Across the state, there is one dentist for every 2,100 people. (Or, in terms of teeth, one for every 67,200.) In northern Maine, there is one dentist for every 4,000 people. Lack of access to care affects all dental patients universally; it is not a problem that money alone can fix.
Full-fledged reform, however, could.
Last year, the governor’s task force on oral health sparked discussion by delivering 14 policy recommendations. Predictably, greater MaineCare reimbursements (Maine’s rates are among the lowest in New England) and stronger incentives to attract dentists were atop the list.
These should be done. Although MaineCare consistently runs a deficit – which has the GOP gnashing its teeth at the moment – the dollars it does spend should be geared, as much as possible, toward preventive care, rather than major (read: expensive) treatments.
Dentists are refusing to see MaineCare patients because the reimbursements are so poor. This almost guarantees that, like an emergency room visit for medical care, dental care is being sought and provided when it has become dire, which is also when it is most expensive.
So not only is Maine not paying enough for services under MaineCare, it is also failing to get its money’s worth. Higher reimbursements are a long-term investment into better, accessible care for patients.
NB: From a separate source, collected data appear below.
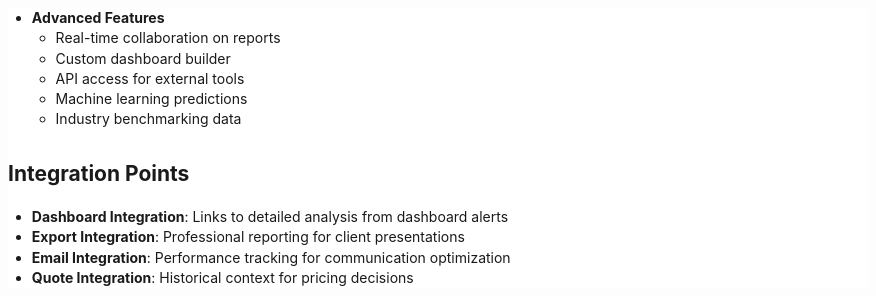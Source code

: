 - **Advanced Features**
  - Real-time collaboration on reports
  - Custom dashboard builder
  - API access for external tools
  - Machine learning predictions
  - Industry benchmarking data

## Integration Points

- **Dashboard Integration**: Links to detailed analysis from dashboard alerts
- **Export Integration**: Professional reporting for client presentations
- **Email Integration**: Performance tracking for communication optimization
- **Quote Integration**: Historical context for pricing decisions
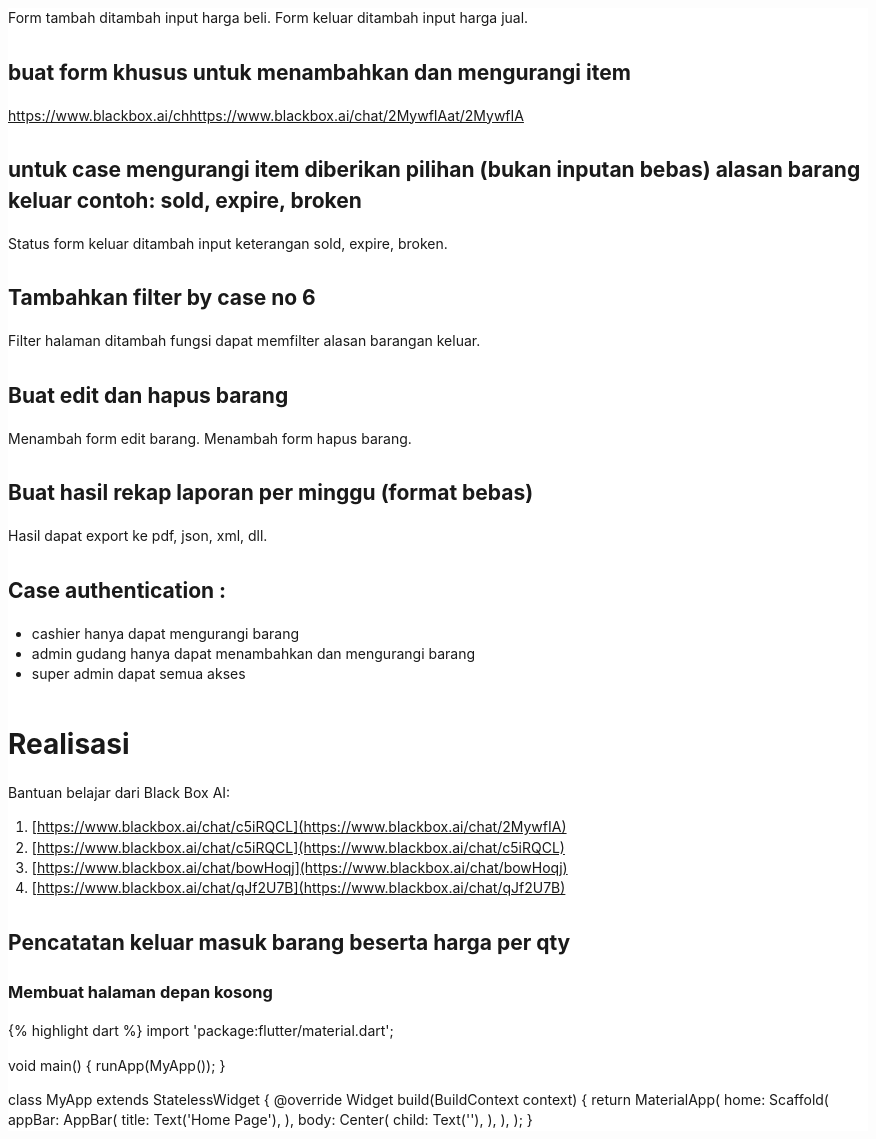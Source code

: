 Form tambah ditambah input harga beli. Form keluar ditambah input harga jual.

## ⁠buat form khusus untuk menambahkan dan mengurangi item
https://www.blackbox.ai/chhttps://www.blackbox.ai/chat/2MywfIAat/2MywfIA
## ⁠untuk case mengurangi item diberikan pilihan (bukan inputan bebas) alasan barang keluar contoh: sold, expire, broken

Status form keluar ditambah input keterangan sold, expire, broken.

## ⁠Tambahkan filter by case no 6

Filter halaman ditambah fungsi dapat memfilter alasan barangan keluar.

## ⁠Buat edit dan hapus barang

Menambah form edit barang. Menambah form hapus barang.

## ⁠Buat hasil rekap laporan per minggu (format bebas)

Hasil dapat export ke pdf, json, xml, dll.

## ⁠Case authentication :
- cashier hanya dapat mengurangi barang
- admin gudang hanya dapat menambahkan dan mengurangi barang
- super admin dapat semua akses

# Realisasi

Bantuan belajar dari Black Box AI: 

1. [https://www.blackbox.ai/chat/c5iRQCL](https://www.blackbox.ai/chat/2MywfIA)
2. [https://www.blackbox.ai/chat/c5iRQCL](https://www.blackbox.ai/chat/c5iRQCL)
3. [https://www.blackbox.ai/chat/bowHoqj](https://www.blackbox.ai/chat/bowHoqj)
4. [https://www.blackbox.ai/chat/qJf2U7B](https://www.blackbox.ai/chat/qJf2U7B)

## Pencatatan keluar masuk barang beserta harga per qty

### Membuat halaman depan kosong 

{% highlight dart %}
import 'package:flutter/material.dart';

void main() {
  runApp(MyApp());
}

class MyApp extends StatelessWidget {
  @override
  Widget build(BuildContext context) {
    return MaterialApp(
      home: Scaffold(
        appBar: AppBar(
          title: Text('Home Page'),
        ),
        body: Center(
          child: Text(''),
        ),
      ),
    );
  }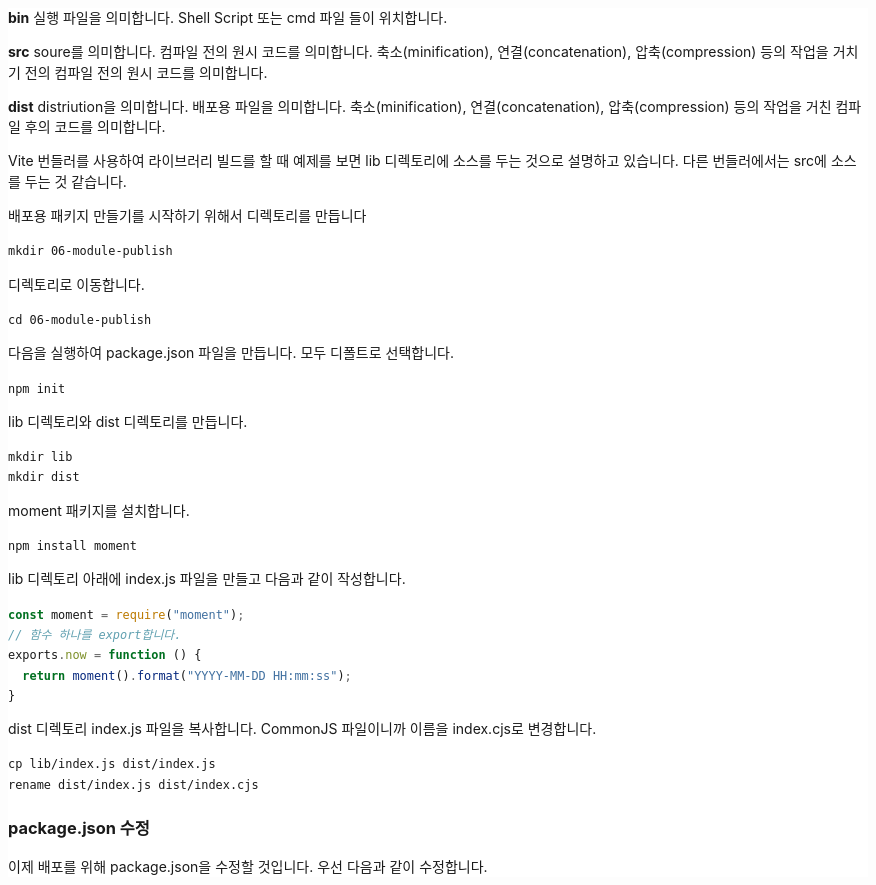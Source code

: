 **bin**
실행 파일을 의미합니다.  Shell Script 또는 cmd 파일 들이 위치합니다.


**src** 
soure를 의미합니다. 컴파일 전의 원시 코드를 의미합니다. 축소(minification), 연결(concatenation), 압축(compression) 등의 작업을 거치기 전의 컴파일 전의 원시 코드를 의미합니다.


**dist**
distriution을 의미합니다. 배포용 파일을 의미합니다.  축소(minification), 연결(concatenation), 압축(compression) 등의 작업을 거친 컴파일 후의 코드를 의미합니다.

Vite 번들러를 사용하여 라이브러리 빌드를 할 때 예제를 보면 lib 디렉토리에 소스를 두는 것으로 설명하고 있습니다. 다른 번들러에서는 src에 소스를 두는 것 같습니다. 




배포용 패키지 만들기를 시작하기 위해서 디렉토리를 만듭니다 
```shell
mkdir 06-module-publish
```
디렉토리로 이동합니다. 
```shell
cd 06-module-publish
```
다음을 실행하여 package.json 파일을 만듭니다. 모두 디폴트로 선택합니다. 
```shell
npm init
```

lib 디렉토리와 dist 디렉토리를 만듭니다. 
```shell
mkdir lib
mkdir dist
```

moment 패키지를 설치합니다. 
```shell
npm install moment
```


lib 디렉토리 아래에 index.js 파일을 만들고 다음과 같이 작성합니다. 
```jsx
const moment = require("moment");
// 함수 하나를 export합니다. 
exports.now = function () {
  return moment().format("YYYY-MM-DD HH:mm:ss");
}
```

dist 디렉토리 index.js 파일을 복사합니다. CommonJS 파일이니까 이름을 index.cjs로 변경합니다.  
```shell
cp lib/index.js dist/index.js
rename dist/index.js dist/index.cjs
```

### package.json 수정
이제 배포를 위해 package.json을 수정할 것입니다. 우선 다음과 같이 수정합니다.
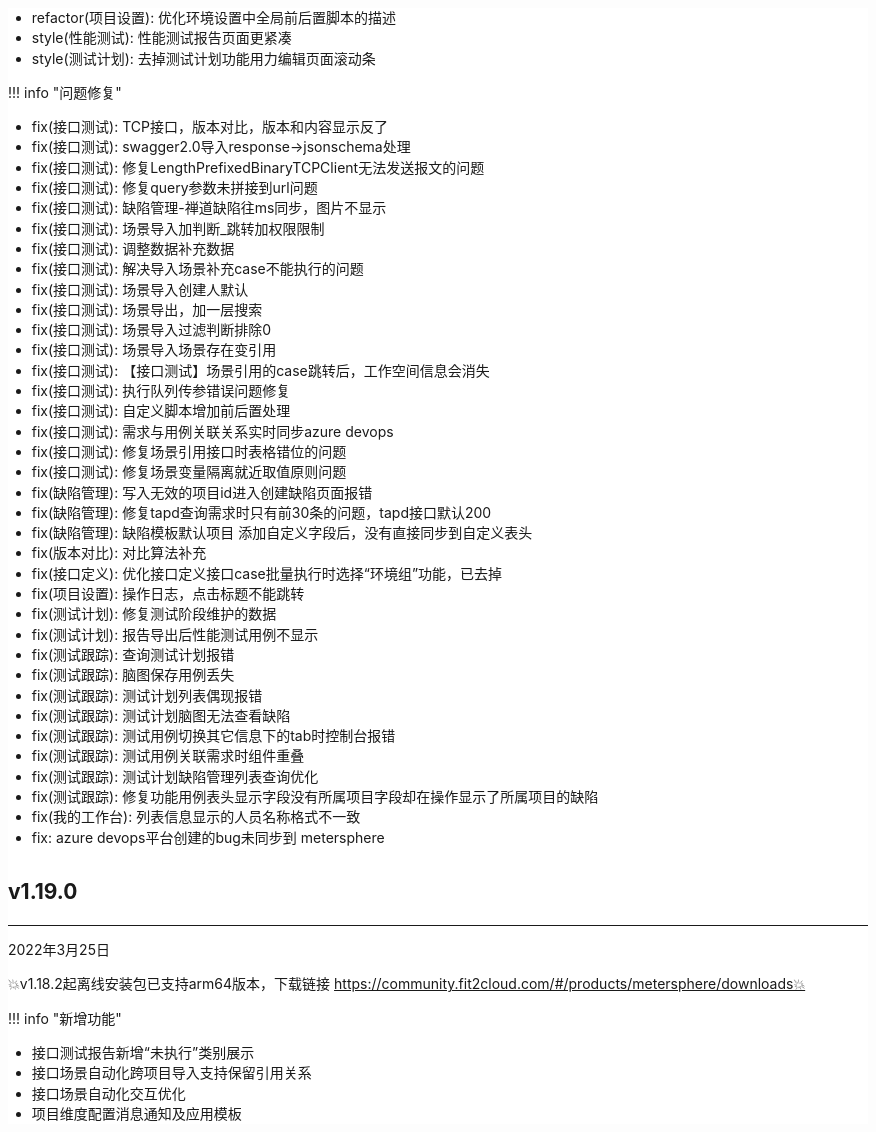 -  refactor(项目设置): 优化环境设置中全局前后置脚本的描述
-  style(性能测试): 性能测试报告页面更紧凑
-  style(测试计划): 去掉测试计划功能用力编辑页面滚动条

!!! info "问题修复"
-  fix(接口测试): TCP接口，版本对比，版本和内容显示反了
-  fix(接口测试): swagger2.0导入response->jsonschema处理
-  fix(接口测试): 修复LengthPrefixedBinaryTCPClient无法发送报文的问题
-  fix(接口测试): 修复query参数未拼接到url问题
-  fix(接口测试): 缺陷管理-禅道缺陷往ms同步，图片不显示
-  fix(接口测试): 场景导入加判断_跳转加权限限制
-  fix(接口测试): 调整数据补充数据
-  fix(接口测试): 解决导入场景补充case不能执行的问题
-  fix(接口测试): 场景导入创建人默认
-  fix(接口测试): 场景导出，加一层搜索
-  fix(接口测试): 场景导入过滤判断排除0
-  fix(接口测试): 场景导入场景存在变引用
-  fix(接口测试): 【接口测试】场景引用的case跳转后，工作空间信息会消失
-  fix(接口测试): 执行队列传参错误问题修复
-  fix(接口测试): 自定义脚本增加前后置处理
-  fix(接口测试): 需求与用例关联关系实时同步azure devops
-  fix(接口测试): 修复场景引用接口时表格错位的问题
-  fix(接口测试): 修复场景变量隔离就近取值原则问题
-  fix(缺陷管理): 写入无效的项目id进入创建缺陷页面报错
-  fix(缺陷管理): 修复tapd查询需求时只有前30条的问题，tapd接口默认200
-  fix(缺陷管理): 缺陷模板默认项目 添加自定义字段后，没有直接同步到自定义表头
-  fix(版本对比): 对比算法补充
-  fix(接口定义): 优化接口定义接口case批量执行时选择“环境组”功能，已去掉
-  fix(项目设置): 操作日志，点击标题不能跳转
-  fix(测试计划): 修复测试阶段维护的数据
-  fix(测试计划): 报告导出后性能测试用例不显示
-  fix(测试跟踪): 查询测试计划报错
-  fix(测试跟踪): 脑图保存用例丢失
-  fix(测试跟踪): 测试计划列表偶现报错
-  fix(测试跟踪): 测试计划脑图无法查看缺陷
-  fix(测试跟踪): 测试用例切换其它信息下的tab时控制台报错
-  fix(测试跟踪): 测试用例关联需求时组件重叠
-  fix(测试跟踪): 测试计划缺陷管理列表查询优化
-  fix(测试跟踪): 修复功能用例表头显示字段没有所属项目字段却在操作显示了所属项目的缺陷
-  fix(我的工作台): 列表信息显示的人员名称格式不一致
-  fix: azure devops平台创建的bug未同步到 metersphere

## v1.19.0

------

2022年3月25日

💥v1.18.2起离线安装包已支持arm64版本，下载链接 https://community.fit2cloud.com/#/products/metersphere/downloads💥

!!! info "新增功能"
-  接口测试报告新增“未执行”类别展示
-  接口场景自动化跨项目导入支持保留引用关系
-  接口场景自动化交互优化
-  项目维度配置消息通知及应用模板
Right now, the public’s money is being spent unwisely.
(And it is a national problem. Dental care, according to the National Conference of State Legislatures, is less than 1 percent of the entire budget of Medicaid.)
More important, however, is giving oral health the same attention, scrutiny, legislative effort and administrative expertise as medical health. So far, Maine’s laudable efforts to expand health insurance and access to care has targeted physicians and hospitals, with good results.
Dental care, given its desperate state in Maine, merits the same focus. Too many correlations between dental health and physical health exist, and too many patients with dental pain walk into hospital emergency rooms, to treat oral health anything less than equally.
(Unsurprisingly, the paucity of dentists in Maine has allowed doctors to start offering basic dental treatments, such as extractions, in their practices, under a four-year-old state program.)
The state of dental care in Maine is a parable for dentistry – a problem that needed attention, but for reasons of finances and poor priorities, has turned into a major malady. For the recalcitrant patient, then, the only solution is to get the overdue treatment, however painful.
Dealing with oral health in Maine now requires the same resolve, and a willingness to accept a little pain in the short term in return for better, healthier days ahead.